:: WHAT NEEDS TO BE DONE ::
Your answer should be the lines below from the one with "the PSF of the" to the one with "fluo=obj.*imgrat;", both included, given again exactly and with nothing added.

----------------

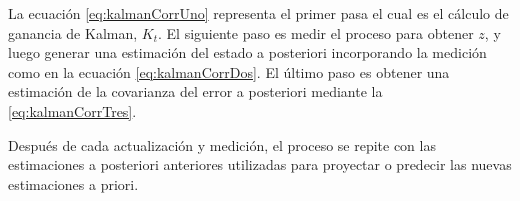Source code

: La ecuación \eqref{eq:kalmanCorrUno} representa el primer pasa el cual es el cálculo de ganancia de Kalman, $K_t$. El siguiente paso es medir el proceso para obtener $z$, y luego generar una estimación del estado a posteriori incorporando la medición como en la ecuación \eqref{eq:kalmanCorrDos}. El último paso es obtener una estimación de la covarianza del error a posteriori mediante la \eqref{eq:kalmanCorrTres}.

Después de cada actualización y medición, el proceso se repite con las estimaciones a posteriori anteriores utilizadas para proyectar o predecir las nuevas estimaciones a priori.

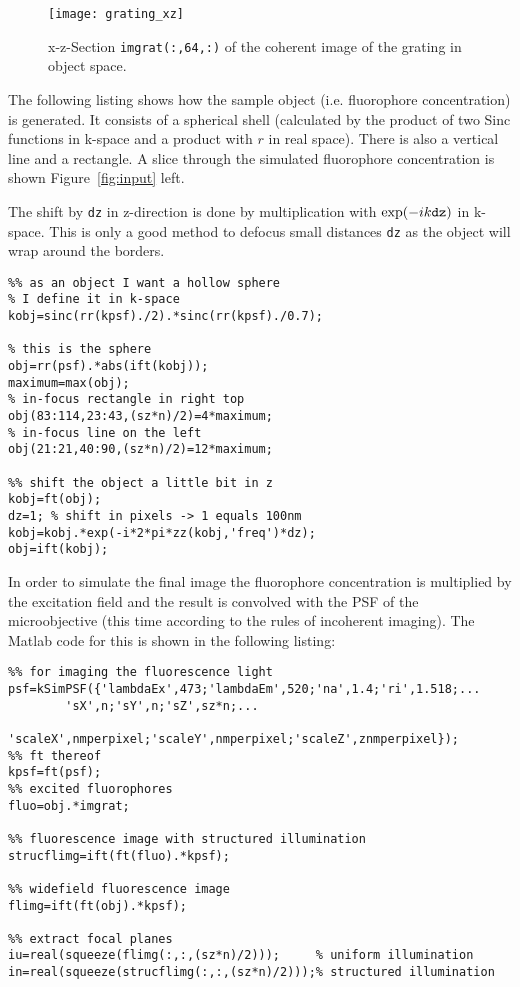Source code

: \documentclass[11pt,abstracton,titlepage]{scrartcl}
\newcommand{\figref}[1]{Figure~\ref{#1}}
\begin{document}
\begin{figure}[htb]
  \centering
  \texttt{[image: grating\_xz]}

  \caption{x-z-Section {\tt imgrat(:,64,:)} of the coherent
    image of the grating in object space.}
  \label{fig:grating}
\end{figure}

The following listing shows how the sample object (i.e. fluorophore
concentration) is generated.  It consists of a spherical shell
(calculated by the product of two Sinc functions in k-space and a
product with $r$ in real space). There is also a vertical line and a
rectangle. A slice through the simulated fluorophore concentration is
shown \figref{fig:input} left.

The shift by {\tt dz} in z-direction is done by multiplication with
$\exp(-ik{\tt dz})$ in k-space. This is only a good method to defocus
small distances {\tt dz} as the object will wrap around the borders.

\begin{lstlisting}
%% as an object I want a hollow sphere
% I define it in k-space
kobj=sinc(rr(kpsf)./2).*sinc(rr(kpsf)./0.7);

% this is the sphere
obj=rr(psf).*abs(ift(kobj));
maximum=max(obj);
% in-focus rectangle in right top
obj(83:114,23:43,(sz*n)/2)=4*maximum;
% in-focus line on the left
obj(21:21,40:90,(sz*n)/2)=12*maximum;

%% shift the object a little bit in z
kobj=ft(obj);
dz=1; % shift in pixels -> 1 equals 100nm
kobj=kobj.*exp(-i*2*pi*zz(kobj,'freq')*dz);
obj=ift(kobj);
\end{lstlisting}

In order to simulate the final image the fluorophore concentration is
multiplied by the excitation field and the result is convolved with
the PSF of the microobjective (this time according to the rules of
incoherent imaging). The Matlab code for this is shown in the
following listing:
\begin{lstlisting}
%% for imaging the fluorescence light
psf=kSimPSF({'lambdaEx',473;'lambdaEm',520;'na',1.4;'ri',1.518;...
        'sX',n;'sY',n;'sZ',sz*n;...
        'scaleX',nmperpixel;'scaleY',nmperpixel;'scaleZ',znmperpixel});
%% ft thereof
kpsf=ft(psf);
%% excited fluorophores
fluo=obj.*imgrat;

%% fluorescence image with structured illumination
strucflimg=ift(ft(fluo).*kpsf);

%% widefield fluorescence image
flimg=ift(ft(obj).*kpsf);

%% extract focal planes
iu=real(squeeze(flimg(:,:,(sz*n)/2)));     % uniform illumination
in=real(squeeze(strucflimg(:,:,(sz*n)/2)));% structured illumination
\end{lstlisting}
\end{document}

----------------

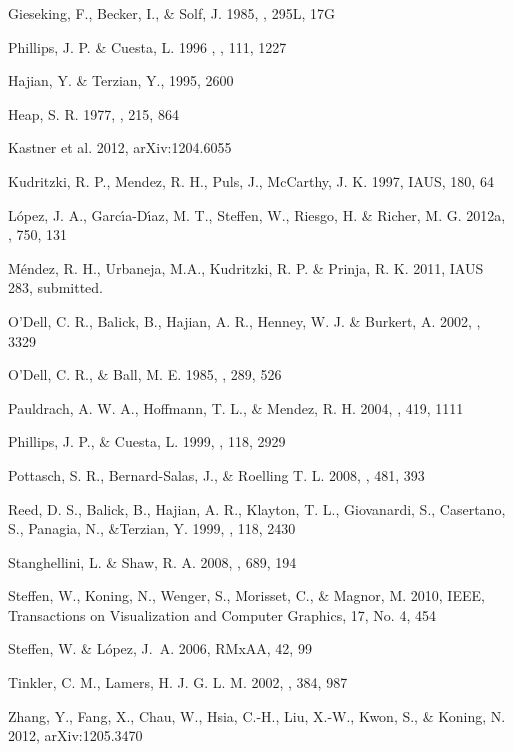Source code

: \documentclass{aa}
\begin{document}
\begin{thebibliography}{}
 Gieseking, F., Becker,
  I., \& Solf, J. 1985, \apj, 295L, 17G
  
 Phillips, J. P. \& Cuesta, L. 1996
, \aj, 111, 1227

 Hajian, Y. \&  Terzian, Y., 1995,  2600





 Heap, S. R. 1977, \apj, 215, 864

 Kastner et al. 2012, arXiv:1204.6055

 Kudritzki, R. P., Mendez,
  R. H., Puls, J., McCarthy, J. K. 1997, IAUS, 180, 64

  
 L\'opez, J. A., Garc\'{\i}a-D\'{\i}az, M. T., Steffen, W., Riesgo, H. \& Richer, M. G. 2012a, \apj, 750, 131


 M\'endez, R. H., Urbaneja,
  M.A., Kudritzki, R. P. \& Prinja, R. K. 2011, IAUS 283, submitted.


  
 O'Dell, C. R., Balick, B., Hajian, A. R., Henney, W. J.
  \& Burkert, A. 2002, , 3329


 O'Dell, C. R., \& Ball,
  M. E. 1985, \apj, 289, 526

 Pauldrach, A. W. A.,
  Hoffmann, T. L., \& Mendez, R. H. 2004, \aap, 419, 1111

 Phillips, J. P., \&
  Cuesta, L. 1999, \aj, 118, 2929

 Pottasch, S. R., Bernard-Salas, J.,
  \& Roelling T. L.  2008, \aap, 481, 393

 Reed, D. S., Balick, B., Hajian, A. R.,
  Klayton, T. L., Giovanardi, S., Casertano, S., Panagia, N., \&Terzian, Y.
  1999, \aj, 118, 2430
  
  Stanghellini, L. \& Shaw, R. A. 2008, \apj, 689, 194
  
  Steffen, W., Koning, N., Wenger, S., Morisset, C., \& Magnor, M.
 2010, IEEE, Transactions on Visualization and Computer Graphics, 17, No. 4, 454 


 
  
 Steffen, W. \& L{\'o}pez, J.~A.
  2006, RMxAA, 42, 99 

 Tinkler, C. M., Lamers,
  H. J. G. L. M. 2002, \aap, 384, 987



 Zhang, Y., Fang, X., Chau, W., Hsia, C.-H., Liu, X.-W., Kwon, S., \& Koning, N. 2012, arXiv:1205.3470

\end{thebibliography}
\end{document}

----------------

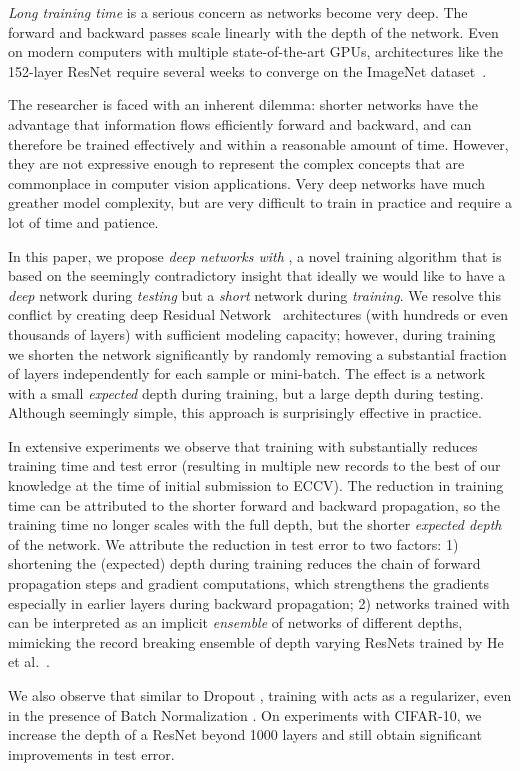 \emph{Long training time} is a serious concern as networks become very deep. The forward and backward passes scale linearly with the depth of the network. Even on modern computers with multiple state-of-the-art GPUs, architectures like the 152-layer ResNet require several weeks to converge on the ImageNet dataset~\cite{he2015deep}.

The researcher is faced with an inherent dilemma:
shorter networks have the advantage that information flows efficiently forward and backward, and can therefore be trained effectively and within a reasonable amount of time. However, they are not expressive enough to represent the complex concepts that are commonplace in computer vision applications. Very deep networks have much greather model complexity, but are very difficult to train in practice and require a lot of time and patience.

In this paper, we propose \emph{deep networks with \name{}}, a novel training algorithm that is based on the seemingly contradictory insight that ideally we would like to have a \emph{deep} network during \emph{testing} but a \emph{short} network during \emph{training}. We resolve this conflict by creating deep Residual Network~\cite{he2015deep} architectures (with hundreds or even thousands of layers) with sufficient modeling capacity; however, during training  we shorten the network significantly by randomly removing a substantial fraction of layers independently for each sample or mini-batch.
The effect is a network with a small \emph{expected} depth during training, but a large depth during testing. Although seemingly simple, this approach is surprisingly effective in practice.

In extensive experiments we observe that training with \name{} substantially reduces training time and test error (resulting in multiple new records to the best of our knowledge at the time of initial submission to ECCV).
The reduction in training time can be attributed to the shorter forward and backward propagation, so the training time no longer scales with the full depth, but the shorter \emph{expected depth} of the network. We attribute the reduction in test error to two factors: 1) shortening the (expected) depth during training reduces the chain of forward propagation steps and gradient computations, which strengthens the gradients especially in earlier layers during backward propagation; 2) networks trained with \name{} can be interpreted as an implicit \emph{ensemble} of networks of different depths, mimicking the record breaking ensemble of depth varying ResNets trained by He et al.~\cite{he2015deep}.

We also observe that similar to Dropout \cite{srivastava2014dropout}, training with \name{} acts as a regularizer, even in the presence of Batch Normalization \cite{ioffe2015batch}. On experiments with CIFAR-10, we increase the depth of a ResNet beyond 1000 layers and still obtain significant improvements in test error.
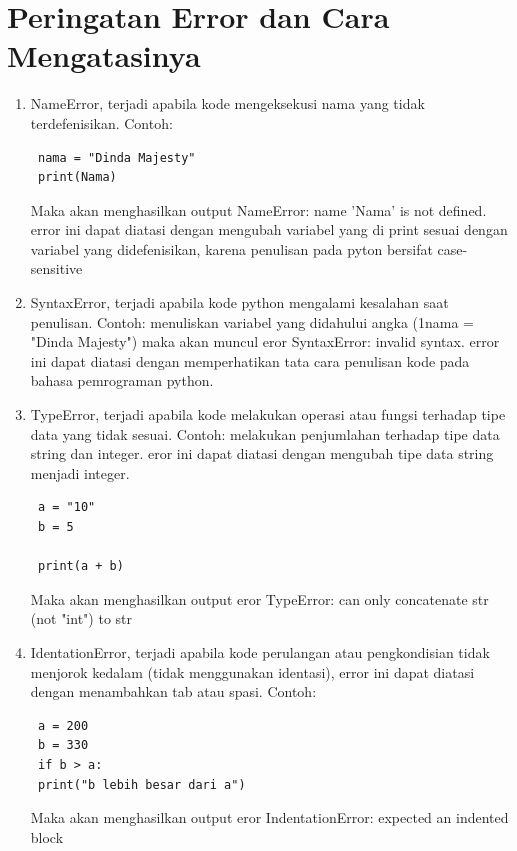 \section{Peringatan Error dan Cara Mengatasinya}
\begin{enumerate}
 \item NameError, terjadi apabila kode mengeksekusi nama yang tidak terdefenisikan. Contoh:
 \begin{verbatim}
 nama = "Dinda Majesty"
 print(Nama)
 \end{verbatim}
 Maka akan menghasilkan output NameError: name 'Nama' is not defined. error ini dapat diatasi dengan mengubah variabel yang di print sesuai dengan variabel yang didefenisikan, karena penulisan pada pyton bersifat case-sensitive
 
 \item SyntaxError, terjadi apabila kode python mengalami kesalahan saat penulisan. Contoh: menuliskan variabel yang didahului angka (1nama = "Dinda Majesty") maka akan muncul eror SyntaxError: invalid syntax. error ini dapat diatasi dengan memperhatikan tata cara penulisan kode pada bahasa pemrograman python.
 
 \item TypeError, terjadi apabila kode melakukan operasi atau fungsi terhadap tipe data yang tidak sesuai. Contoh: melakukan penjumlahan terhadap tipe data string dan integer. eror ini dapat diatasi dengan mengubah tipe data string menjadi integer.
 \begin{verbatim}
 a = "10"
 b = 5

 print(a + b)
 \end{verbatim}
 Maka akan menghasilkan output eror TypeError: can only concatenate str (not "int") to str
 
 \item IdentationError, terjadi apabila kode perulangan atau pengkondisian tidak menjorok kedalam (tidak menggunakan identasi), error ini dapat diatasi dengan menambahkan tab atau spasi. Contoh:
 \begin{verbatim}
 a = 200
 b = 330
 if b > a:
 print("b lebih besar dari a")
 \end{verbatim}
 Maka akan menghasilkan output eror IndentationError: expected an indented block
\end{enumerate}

----------------

:: SOLVED EXERCISE ::
the PSF of the microobjective (this time according to the rules of
incoherent imaging). The Matlab code for this is shown in the
following listing:
\begin{lstlisting}
%% for imaging the fluorescence light
psf=kSimPSF({'lambdaEx',473;'lambdaEm',520;'na',1.4;'ri',1.518;...
        'sX',n;'sY',n;'sZ',sz*n;...
        'scaleX',nmperpixel;'scaleY',nmperpixel;'scaleZ',znmperpixel});
%% ft thereof
kpsf=ft(psf);
%% excited fluorophores
fluo=obj.*imgrat;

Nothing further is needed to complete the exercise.